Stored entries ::

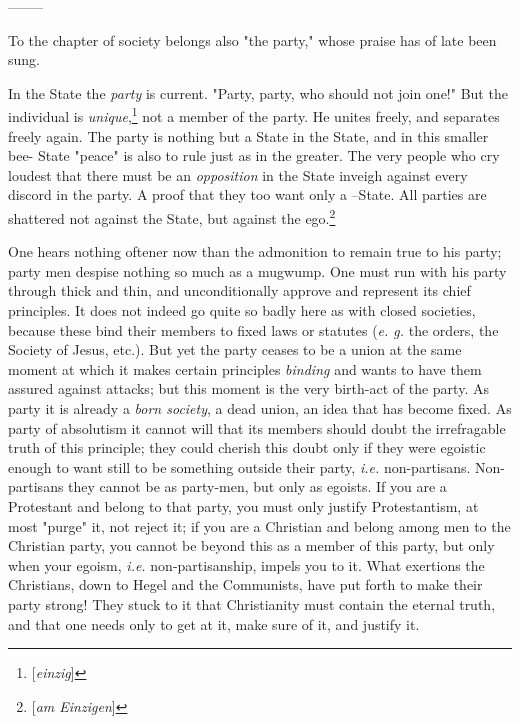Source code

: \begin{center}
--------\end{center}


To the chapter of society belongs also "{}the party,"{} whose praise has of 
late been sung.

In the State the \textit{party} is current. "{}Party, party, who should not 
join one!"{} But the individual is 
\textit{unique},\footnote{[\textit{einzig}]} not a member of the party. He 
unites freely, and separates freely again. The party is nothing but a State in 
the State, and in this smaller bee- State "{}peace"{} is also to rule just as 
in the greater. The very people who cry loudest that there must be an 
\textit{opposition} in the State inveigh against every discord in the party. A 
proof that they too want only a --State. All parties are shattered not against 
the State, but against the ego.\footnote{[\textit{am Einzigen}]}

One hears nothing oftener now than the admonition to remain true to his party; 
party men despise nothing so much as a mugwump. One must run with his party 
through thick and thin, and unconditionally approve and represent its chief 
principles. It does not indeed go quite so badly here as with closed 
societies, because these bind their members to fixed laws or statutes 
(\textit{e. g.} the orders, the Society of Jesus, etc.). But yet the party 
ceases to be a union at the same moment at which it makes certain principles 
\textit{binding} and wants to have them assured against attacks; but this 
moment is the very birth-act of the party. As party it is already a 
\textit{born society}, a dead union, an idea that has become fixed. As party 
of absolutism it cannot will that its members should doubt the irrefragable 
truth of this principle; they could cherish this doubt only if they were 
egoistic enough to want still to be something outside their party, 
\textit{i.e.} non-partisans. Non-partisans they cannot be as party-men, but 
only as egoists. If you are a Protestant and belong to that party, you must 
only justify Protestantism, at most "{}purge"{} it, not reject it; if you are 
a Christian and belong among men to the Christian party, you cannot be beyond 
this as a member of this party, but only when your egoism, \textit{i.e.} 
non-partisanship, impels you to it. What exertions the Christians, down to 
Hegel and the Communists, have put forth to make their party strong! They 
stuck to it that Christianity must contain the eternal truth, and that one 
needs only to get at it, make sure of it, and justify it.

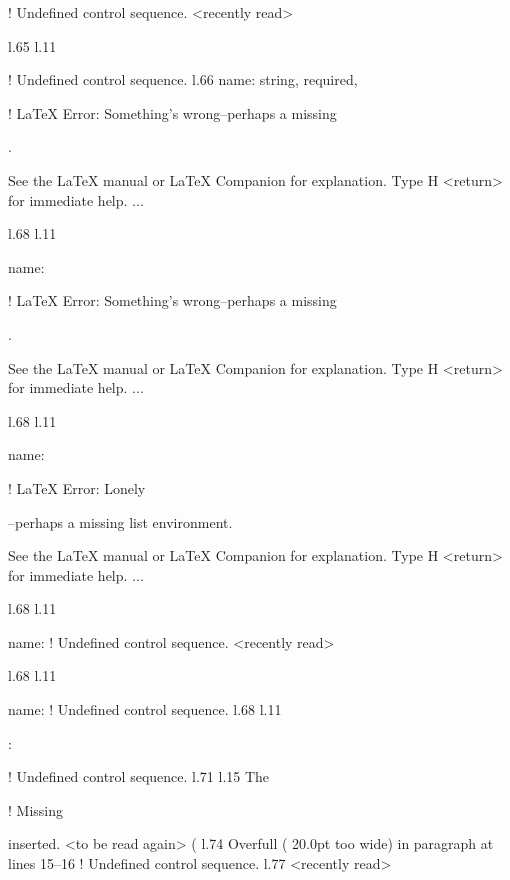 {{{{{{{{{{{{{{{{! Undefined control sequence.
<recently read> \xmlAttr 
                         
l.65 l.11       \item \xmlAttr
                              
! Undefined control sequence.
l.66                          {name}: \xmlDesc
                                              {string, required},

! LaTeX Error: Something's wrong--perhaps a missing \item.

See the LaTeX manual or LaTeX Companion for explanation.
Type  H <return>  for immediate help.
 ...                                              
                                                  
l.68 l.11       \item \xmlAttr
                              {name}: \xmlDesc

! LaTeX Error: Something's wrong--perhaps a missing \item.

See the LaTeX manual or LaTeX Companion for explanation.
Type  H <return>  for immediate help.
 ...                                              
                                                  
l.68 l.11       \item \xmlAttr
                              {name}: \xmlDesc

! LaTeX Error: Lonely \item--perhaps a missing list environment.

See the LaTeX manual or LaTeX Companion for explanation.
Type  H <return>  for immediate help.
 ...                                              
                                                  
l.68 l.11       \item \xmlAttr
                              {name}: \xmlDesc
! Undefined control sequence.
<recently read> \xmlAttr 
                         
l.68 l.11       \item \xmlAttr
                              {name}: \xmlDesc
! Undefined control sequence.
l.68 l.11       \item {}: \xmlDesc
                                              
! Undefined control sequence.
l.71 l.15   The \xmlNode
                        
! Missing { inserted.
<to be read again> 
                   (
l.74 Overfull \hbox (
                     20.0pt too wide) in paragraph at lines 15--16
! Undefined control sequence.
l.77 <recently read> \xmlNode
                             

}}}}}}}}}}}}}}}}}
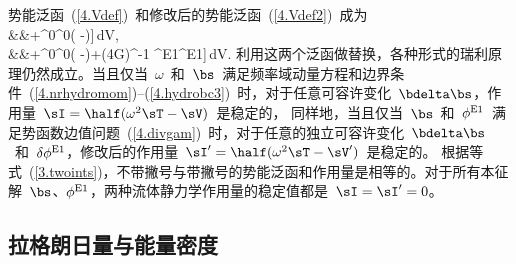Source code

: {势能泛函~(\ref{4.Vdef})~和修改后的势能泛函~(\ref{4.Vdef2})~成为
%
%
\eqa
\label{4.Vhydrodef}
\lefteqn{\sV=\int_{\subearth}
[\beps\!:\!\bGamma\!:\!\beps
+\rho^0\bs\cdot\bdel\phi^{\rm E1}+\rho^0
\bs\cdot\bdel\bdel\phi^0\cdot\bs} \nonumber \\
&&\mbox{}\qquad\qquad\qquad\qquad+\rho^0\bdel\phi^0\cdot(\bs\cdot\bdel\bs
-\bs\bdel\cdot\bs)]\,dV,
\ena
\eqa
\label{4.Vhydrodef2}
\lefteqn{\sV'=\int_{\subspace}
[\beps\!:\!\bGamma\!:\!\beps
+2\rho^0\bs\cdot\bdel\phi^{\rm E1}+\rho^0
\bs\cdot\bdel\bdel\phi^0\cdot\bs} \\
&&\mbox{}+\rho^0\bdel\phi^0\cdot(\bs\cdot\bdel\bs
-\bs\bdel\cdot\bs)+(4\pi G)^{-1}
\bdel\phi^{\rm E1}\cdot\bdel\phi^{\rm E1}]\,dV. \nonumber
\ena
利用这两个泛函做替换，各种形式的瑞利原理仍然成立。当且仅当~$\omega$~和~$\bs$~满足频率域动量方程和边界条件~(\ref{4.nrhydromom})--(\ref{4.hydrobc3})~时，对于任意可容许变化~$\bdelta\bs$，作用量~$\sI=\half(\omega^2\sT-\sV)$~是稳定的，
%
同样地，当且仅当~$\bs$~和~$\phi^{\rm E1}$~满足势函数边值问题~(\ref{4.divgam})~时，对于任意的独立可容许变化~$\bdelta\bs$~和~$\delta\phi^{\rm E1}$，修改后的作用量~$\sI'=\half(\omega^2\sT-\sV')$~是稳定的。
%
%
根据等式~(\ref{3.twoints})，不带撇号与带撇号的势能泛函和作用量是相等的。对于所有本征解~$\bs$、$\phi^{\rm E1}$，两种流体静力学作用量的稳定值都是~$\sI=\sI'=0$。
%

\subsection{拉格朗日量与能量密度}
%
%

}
* * *
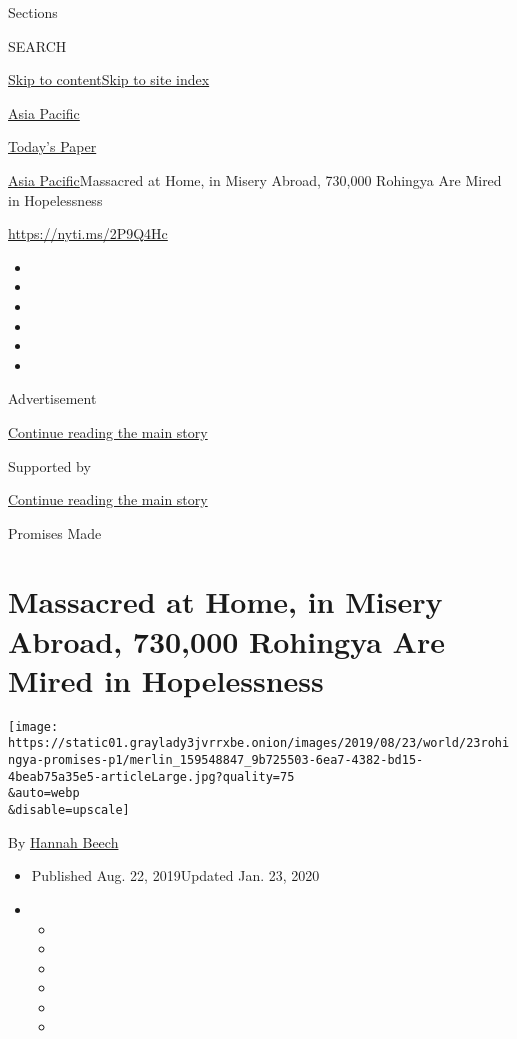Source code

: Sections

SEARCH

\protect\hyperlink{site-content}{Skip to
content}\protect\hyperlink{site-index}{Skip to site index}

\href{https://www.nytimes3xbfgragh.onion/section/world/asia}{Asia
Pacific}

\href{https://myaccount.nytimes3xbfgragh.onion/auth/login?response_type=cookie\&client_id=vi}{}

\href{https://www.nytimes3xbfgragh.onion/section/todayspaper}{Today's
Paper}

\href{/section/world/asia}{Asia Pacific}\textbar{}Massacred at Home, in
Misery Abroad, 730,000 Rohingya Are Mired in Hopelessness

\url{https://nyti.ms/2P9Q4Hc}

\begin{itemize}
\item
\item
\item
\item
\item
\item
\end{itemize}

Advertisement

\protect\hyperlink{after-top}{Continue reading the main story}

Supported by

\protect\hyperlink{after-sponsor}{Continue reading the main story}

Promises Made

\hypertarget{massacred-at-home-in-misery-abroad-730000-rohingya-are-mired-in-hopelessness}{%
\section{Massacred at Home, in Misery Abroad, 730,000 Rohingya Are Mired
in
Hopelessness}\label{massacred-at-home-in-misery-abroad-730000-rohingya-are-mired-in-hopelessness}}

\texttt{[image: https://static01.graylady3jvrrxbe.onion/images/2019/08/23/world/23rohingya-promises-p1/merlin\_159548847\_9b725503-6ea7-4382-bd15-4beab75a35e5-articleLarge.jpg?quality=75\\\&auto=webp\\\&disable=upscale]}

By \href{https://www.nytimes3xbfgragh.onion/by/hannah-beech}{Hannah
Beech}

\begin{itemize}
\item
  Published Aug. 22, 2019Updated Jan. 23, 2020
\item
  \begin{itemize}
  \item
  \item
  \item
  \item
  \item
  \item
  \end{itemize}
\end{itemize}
---
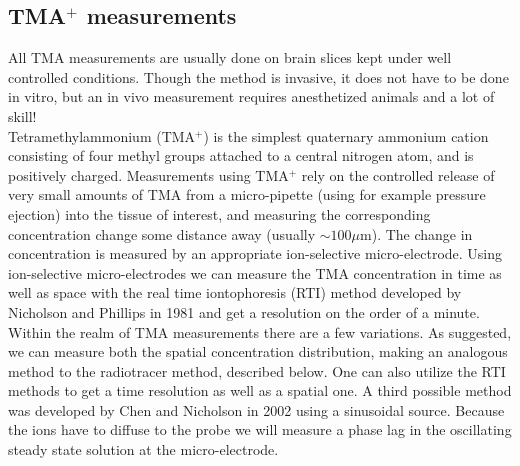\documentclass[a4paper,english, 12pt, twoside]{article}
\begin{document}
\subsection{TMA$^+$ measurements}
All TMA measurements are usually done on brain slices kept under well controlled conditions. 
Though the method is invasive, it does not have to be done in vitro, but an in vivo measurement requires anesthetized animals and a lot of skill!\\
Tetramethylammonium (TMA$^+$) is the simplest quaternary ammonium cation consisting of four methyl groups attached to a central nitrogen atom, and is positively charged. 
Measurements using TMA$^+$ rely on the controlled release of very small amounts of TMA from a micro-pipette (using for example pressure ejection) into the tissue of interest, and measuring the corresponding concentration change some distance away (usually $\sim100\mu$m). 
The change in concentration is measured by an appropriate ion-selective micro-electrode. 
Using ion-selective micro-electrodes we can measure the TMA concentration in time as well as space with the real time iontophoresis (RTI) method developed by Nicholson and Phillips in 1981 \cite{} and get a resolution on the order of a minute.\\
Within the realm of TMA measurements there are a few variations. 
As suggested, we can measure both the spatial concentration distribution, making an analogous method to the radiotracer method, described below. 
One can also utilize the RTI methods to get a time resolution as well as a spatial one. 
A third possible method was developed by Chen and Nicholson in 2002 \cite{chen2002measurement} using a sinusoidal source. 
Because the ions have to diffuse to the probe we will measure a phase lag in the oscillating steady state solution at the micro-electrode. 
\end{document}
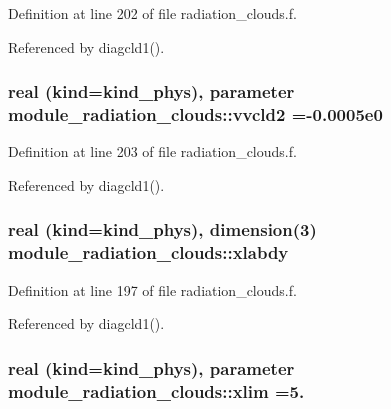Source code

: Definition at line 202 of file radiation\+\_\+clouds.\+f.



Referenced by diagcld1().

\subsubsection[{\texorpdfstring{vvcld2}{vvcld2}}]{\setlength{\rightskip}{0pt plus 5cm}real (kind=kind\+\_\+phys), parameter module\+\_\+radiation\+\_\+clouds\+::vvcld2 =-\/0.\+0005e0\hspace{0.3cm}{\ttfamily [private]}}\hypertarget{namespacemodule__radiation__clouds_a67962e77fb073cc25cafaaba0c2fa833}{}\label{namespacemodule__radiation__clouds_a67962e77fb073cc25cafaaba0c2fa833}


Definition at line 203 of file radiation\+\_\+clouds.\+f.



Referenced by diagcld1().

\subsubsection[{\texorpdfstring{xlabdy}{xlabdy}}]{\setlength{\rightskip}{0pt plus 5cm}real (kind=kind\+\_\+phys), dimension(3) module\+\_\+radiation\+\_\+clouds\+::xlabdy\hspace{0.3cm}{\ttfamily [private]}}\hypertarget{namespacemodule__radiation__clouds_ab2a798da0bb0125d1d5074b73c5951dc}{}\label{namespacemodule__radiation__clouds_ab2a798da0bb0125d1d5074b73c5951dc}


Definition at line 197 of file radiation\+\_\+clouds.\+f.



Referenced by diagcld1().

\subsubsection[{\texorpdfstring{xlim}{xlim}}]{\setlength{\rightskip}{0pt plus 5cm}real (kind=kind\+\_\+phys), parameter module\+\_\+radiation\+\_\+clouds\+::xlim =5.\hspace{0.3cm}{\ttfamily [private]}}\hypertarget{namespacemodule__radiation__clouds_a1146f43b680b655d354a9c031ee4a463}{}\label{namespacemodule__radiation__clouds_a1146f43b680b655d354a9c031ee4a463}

Exercise requirements :: What are the lines above, starting at the one with "One hears nothing" and ending at the one with "principles. It does"? Give them again exactly, and only them.

Response to the task ::
One hears nothing oftener now than the admonition to remain true to his party; 
party men despise nothing so much as a mugwump. One must run with his party 
through thick and thin, and unconditionally approve and represent its chief 
principles. It does not indeed go quite so badly here as with closed 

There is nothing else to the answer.